My only reservation about telling that part of the story is that some people might feel like, “So, you didn’t really like me, huh?” I don’t know if I should apologize for that. I don’t know that I was obligated to fall in love every single time, as long as I didn’t lie about it, which I never did, although there were a few times when I finally just said, “What is it you even want from me?”
I’m getting to a place in life where I need to have a long talk with the daughters of at least five friends. A talk about men. In most cases, you’ll probably say, “Their daddy will do that,” and in most cases, their daddy very likely did do that, but the problem is, girls often dismiss their Daddy’s advice. They go out in the world saying, “I’ll just find somebody like my Daddy.” Then come home after a while and ask their mom,”Where the hell are all the men like my Daddy?”
Part of the answer is that Daddies aren’t born that way. Holding your baby daughter can mature a fella by about seventy years in an instant.

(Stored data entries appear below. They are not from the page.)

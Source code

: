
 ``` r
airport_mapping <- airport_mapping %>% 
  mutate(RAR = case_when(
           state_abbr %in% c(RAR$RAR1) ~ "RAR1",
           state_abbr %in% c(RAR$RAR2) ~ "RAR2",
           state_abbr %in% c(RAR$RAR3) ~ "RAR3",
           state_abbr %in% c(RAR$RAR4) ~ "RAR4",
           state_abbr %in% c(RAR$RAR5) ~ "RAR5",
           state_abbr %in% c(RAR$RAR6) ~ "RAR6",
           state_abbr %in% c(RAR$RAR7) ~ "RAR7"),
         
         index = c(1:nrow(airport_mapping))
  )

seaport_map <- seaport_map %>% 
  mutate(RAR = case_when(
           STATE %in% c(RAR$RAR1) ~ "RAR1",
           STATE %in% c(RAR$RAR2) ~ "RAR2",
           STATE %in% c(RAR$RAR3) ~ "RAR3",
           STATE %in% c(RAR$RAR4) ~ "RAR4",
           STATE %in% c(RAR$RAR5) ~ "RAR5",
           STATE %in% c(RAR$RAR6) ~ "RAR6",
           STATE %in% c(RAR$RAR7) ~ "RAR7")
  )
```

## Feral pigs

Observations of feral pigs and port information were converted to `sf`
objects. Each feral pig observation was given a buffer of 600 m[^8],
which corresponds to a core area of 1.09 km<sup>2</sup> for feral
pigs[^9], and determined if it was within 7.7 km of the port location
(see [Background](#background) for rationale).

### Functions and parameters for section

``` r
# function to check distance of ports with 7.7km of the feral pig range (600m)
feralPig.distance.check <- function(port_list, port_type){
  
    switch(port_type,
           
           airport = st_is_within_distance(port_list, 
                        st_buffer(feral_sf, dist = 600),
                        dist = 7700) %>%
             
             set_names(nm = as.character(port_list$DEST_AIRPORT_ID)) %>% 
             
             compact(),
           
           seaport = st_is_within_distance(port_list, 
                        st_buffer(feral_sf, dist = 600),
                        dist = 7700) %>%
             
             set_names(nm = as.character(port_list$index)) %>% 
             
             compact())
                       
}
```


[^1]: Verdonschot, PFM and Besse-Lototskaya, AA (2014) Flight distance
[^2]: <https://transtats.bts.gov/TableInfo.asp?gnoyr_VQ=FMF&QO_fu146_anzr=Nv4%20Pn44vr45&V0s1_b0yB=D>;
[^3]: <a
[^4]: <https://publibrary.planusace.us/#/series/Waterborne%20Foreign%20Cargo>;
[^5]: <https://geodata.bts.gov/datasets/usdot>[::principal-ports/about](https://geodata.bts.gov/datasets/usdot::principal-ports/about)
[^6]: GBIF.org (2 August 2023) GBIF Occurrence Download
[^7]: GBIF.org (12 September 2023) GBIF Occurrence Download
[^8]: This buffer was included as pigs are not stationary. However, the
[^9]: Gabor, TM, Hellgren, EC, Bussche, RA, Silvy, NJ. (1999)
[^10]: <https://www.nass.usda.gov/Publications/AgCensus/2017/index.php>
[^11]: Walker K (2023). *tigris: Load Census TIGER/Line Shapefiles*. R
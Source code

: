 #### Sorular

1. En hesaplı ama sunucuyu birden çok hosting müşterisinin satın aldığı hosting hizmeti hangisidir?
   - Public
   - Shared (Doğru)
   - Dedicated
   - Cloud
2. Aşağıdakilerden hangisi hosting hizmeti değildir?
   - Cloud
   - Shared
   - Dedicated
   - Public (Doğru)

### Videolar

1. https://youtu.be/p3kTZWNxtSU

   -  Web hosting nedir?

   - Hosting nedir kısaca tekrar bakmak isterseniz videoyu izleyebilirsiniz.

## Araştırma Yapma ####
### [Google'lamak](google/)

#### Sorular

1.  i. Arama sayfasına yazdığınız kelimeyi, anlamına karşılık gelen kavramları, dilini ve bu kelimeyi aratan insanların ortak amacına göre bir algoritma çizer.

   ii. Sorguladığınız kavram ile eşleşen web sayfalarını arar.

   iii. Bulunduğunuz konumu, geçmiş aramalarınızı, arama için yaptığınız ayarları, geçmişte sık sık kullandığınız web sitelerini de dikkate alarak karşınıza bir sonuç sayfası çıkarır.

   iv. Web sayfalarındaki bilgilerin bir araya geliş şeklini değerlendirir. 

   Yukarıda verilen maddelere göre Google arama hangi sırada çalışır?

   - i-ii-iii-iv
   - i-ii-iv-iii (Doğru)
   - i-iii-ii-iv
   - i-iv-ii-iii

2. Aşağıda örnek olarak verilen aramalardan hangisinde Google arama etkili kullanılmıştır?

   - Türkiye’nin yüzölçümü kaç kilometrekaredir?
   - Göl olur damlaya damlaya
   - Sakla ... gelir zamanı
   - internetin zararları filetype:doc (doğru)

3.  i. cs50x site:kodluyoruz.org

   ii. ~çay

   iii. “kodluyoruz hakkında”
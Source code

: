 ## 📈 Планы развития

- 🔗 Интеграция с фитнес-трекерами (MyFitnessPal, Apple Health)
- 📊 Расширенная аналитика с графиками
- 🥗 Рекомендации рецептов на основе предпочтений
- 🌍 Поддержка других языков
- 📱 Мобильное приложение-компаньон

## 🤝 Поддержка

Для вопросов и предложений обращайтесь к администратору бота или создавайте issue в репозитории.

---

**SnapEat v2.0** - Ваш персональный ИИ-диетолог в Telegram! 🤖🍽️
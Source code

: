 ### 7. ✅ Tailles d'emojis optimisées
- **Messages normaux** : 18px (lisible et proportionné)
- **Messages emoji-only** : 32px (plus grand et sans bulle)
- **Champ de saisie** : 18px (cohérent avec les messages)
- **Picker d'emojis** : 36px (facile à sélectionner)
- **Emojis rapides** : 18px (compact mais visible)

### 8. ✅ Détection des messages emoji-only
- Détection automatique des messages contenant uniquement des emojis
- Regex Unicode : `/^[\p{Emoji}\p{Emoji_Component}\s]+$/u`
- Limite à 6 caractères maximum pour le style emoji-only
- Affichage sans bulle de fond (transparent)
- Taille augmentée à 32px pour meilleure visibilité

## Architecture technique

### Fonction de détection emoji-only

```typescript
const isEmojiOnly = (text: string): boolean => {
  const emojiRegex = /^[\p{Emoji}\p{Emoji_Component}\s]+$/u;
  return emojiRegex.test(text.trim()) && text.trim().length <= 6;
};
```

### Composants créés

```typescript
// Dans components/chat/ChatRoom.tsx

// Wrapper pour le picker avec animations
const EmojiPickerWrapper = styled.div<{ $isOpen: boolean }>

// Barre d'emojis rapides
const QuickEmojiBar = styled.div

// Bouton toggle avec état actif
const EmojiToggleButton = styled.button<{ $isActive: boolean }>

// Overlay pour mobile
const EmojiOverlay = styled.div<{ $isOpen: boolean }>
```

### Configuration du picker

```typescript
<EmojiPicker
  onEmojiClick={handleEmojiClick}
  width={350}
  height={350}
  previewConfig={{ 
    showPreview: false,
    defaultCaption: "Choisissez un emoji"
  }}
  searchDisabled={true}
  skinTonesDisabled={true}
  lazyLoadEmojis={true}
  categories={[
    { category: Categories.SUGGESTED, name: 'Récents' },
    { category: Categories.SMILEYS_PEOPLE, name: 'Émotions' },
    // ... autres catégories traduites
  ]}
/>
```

I know that Little Bird’s daddy tells her she’s beautiful. So do I. She tends to dismiss both of us, even though I’ve made drawings to prove my point. The point is, though, that I’m not a “man.” I’m Momma’s friend, and even Little Bird’s good, possibly best friend, but it’s not the same. There have been times when she was handled roughly by boys. I wasn’t aware of it, or they’d be ex-boys. She says she’s satisfied being a little old lady with a little old cat. I, however, am not. Well, I am for me, but not for her. That’s the plan. Things have to get a little bit better with every generation. I would move the earth and capture the sun for this child, but I cannot find her a man. I can, however, make sure she knows about the wrong men and how to identify them.
“Look for men who love you for something other than your mortal shell” is my first advice. Being beautiful doesn’t mean you’re only beautiful, although there are those who will act like that. Find men who love you for the things you love. Find men who love you as I love you, but a lot younger, and not in love with anyone else. Men will lie and say you’re their only. There are ways to test that, but it takes time. If the men aren’t willing to take that time, then they fail the test.
I met The Everything Kid doing her makeup for a play. She was all of a bold eighteen, possibly nineteen. My first thought was, “These boys are gonna eat her alive.” She was so young and so beautiful. She had a model’s bone structure and stars in her eyes. After knowing her for about an hour, I amended my opinion to say “those boys don’t stand a chance.” She was roughly handled by men, too, and again, I wasn’t aware when it happened, but I am now. She wasn’t a princess. Brent gave her a powersaw, and that was that. She’s still a lady, though, and some of the way men handled her was bullshit. Had I known, things would have ended differently. Now that I do know, that changes things too. I have zero problem with her ever telling some loser, “ya know, Boyd and I discussed this.” I would rather that happen than have her let her husband handle it. He loves her enough to catch a charge because somebody tried to hurt her.
Chivalry demands the protection of women. Feminism demands that “we don’t need your bullshit protection. Men are the problem.” This might be a spot where collaboration is called for, not competition.
When I lived in the cave, I went grocery shopping at three am so I wouldn’t see anybody, but the Everything Kid found me. I think she’s always been able to see through my bullshit. Everybody else’s too.
There’s very little more important to me than the hearts of little girls, sometimes broken on the spikes, rocks, and terror of a cruel world.